◆ What needs to be done ◆
Transcribe word for word the lines below from the line with "HDD Read/Write Speeds" through the line with "First of all, it", ends included.

[Stored dataset items]

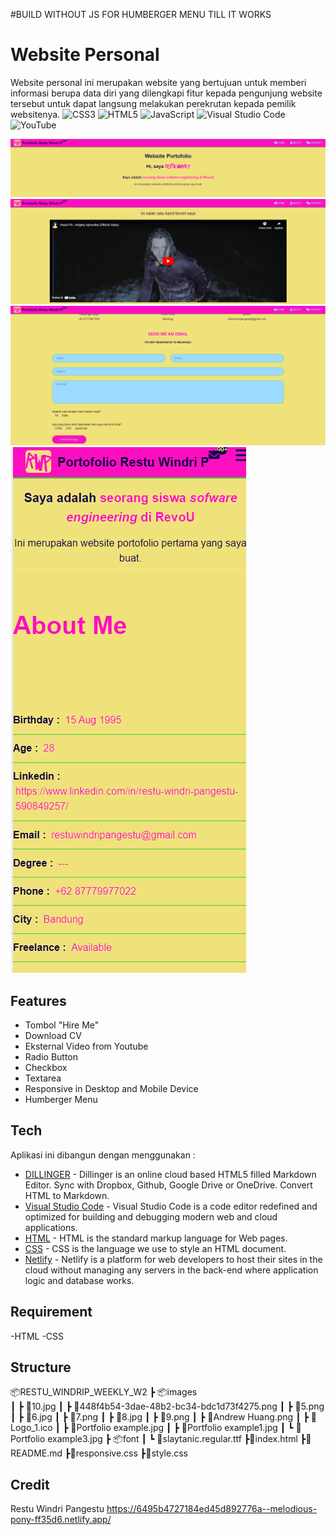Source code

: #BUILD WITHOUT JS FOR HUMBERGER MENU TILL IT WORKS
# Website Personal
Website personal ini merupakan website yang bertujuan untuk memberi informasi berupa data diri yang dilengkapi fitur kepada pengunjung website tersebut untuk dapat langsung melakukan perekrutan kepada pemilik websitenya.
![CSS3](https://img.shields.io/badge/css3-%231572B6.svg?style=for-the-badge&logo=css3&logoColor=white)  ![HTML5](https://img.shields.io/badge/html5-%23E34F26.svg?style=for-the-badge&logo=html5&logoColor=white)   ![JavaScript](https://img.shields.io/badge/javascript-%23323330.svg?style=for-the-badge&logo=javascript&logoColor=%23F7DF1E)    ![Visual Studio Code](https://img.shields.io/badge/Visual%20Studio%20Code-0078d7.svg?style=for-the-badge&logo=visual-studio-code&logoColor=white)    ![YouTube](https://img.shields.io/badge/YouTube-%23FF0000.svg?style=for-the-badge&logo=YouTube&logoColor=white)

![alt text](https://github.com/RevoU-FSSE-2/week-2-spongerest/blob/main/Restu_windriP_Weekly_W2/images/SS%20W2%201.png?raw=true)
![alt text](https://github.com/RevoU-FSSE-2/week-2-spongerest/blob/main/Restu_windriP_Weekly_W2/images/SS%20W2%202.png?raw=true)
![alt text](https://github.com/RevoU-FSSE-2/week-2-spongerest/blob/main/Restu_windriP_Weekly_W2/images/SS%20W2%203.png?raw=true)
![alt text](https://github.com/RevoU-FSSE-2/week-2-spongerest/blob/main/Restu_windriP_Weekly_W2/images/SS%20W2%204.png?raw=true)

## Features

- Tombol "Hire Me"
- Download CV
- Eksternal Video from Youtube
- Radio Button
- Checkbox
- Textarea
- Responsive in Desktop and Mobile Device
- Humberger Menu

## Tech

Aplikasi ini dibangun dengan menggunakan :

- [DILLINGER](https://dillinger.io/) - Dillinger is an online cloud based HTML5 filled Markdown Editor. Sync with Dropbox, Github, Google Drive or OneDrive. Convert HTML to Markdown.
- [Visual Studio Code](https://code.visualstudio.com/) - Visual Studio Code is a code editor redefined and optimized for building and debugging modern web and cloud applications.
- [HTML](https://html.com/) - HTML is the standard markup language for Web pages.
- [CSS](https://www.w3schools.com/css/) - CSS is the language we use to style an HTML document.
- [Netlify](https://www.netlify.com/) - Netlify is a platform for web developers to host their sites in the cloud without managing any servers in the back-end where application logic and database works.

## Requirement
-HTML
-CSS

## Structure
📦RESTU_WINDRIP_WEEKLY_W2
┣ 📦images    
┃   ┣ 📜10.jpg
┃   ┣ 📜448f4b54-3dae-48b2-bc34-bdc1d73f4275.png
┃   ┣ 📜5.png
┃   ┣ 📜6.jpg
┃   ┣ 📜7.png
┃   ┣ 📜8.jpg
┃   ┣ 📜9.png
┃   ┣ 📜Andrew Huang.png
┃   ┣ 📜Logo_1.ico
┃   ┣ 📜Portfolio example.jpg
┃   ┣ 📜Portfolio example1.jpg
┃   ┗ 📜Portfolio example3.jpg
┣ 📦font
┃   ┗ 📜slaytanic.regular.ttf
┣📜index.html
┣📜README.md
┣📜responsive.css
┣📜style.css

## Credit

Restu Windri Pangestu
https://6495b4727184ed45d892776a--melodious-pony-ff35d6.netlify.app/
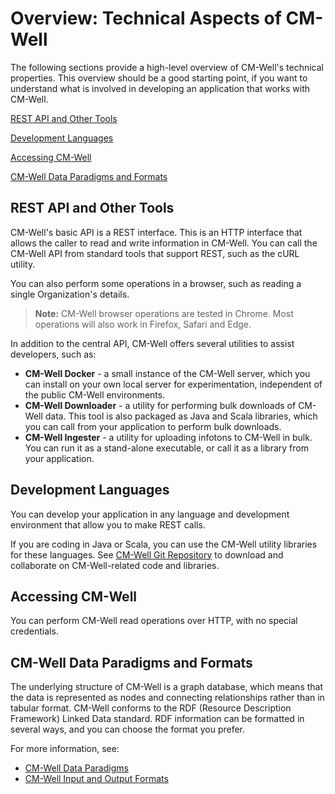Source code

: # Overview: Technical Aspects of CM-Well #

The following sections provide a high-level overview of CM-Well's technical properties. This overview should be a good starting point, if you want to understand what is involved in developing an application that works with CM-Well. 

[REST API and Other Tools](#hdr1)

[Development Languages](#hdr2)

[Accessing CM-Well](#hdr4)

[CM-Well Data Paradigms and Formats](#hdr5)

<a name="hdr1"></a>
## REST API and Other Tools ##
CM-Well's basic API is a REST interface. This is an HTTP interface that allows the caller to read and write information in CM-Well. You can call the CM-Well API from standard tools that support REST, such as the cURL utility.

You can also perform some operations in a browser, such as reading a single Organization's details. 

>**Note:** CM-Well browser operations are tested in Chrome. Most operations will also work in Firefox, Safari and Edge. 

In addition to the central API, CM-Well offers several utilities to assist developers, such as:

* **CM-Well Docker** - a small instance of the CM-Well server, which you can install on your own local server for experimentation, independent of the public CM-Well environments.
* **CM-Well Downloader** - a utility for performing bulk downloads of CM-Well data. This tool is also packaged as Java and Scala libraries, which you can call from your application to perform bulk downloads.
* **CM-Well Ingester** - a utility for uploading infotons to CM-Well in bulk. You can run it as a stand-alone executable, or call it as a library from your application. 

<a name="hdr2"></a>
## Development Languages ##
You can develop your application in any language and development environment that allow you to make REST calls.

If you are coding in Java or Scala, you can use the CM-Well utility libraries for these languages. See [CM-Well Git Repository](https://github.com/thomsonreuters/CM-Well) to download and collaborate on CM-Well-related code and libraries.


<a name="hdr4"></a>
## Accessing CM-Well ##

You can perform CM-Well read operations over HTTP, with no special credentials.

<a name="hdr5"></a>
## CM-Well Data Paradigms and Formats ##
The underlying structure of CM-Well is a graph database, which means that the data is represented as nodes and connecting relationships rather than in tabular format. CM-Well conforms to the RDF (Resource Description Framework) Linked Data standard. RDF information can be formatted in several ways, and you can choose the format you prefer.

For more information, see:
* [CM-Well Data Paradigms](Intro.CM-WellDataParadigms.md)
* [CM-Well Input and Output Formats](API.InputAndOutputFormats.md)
...
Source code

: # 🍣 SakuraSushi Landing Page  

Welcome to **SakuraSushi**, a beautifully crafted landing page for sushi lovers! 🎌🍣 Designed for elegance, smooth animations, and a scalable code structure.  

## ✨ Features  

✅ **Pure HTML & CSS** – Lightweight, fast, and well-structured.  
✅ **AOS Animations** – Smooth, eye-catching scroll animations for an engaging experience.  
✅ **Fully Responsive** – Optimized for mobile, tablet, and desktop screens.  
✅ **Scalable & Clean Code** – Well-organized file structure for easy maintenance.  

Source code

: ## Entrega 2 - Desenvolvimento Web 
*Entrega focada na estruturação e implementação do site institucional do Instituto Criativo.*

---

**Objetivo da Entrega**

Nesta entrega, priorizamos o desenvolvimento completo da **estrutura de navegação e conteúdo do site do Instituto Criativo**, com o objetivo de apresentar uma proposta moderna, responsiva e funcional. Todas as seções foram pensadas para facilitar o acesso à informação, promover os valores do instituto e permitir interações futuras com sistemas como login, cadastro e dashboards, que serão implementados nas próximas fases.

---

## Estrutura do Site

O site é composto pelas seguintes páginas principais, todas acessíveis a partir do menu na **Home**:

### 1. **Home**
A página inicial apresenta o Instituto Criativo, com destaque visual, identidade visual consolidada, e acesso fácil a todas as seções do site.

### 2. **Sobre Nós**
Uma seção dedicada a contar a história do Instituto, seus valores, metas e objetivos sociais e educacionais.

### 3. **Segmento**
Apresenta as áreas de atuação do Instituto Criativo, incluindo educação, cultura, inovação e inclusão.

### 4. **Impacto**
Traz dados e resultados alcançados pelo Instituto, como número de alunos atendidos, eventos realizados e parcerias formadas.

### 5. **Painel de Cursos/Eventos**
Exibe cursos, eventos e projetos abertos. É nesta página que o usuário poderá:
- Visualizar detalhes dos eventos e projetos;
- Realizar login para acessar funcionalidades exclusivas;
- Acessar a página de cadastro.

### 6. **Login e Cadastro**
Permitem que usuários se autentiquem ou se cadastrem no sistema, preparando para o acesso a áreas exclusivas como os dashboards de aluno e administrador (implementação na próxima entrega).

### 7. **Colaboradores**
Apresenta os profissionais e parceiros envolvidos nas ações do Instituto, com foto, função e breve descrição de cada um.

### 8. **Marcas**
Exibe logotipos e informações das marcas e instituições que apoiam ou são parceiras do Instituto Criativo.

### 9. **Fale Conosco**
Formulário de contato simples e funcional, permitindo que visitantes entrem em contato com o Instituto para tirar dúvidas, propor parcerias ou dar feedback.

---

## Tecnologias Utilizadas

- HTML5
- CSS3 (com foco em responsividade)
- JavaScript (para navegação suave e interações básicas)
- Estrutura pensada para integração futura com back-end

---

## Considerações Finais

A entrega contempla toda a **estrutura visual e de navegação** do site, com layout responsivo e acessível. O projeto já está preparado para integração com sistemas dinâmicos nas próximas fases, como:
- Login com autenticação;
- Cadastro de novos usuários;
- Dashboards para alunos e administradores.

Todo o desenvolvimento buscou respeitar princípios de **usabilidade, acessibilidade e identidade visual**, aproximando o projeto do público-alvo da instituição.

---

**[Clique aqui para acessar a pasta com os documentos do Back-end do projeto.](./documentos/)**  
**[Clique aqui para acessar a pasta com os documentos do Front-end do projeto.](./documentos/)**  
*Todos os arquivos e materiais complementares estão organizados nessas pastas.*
==
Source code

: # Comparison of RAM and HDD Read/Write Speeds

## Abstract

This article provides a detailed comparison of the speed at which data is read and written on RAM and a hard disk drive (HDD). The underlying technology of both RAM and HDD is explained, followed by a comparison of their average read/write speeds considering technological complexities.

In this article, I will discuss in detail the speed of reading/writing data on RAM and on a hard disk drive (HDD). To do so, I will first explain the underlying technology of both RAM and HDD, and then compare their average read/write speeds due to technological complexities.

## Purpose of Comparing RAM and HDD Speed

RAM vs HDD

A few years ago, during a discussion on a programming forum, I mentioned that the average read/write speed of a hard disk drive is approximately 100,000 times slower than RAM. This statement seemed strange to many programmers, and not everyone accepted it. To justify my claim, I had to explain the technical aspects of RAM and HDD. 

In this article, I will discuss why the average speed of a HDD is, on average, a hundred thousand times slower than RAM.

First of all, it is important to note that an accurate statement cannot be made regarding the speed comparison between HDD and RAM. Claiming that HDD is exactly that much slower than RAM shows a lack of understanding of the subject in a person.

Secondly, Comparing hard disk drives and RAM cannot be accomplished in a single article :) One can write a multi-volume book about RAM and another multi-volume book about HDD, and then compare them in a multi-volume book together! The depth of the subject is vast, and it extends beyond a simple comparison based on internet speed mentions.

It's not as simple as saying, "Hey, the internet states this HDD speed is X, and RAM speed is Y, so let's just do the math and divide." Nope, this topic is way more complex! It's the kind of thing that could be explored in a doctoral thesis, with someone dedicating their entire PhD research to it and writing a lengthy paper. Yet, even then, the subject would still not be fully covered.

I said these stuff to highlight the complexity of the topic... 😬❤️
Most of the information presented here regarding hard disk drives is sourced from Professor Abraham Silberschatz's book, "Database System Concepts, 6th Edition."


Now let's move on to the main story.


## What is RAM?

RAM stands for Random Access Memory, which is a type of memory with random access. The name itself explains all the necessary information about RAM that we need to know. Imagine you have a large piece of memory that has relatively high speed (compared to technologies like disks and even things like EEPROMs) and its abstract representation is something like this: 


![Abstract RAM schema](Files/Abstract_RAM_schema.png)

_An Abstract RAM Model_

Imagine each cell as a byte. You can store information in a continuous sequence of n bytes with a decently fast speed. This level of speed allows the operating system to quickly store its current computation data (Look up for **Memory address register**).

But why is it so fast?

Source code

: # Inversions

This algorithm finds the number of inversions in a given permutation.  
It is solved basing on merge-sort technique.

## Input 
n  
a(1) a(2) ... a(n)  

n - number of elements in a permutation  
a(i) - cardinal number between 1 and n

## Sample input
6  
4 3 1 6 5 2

◆ Exercise output ◆
: # Comparison of RAM and HDD Read/Write Speeds

## Abstract

This article provides a detailed comparison of the speed at which data is read and written on RAM and a hard disk drive (HDD). The underlying technology of both RAM and HDD is explained, followed by a comparison of their average read/write speeds considering technological complexities.

In this article, I will discuss in detail the speed of reading/writing data on RAM and on a hard disk drive (HDD). To do so, I will first explain the underlying technology of both RAM and HDD, and then compare their average read/write speeds due to technological complexities.

## Purpose of Comparing RAM and HDD Speed

RAM vs HDD

A few years ago, during a discussion on a programming forum, I mentioned that the average read/write speed of a hard disk drive is approximately 100,000 times slower than RAM. This statement seemed strange to many programmers, and not everyone accepted it. To justify my claim, I had to explain the technical aspects of RAM and HDD. 

In this article, I will discuss why the average speed of a HDD is, on average, a hundred thousand times slower than RAM.

First of all, it is important to note that an accurate statement cannot be made regarding the speed comparison between HDD and RAM. Claiming that HDD is exactly that much slower than RAM shows a lack of understanding of the subject in a person.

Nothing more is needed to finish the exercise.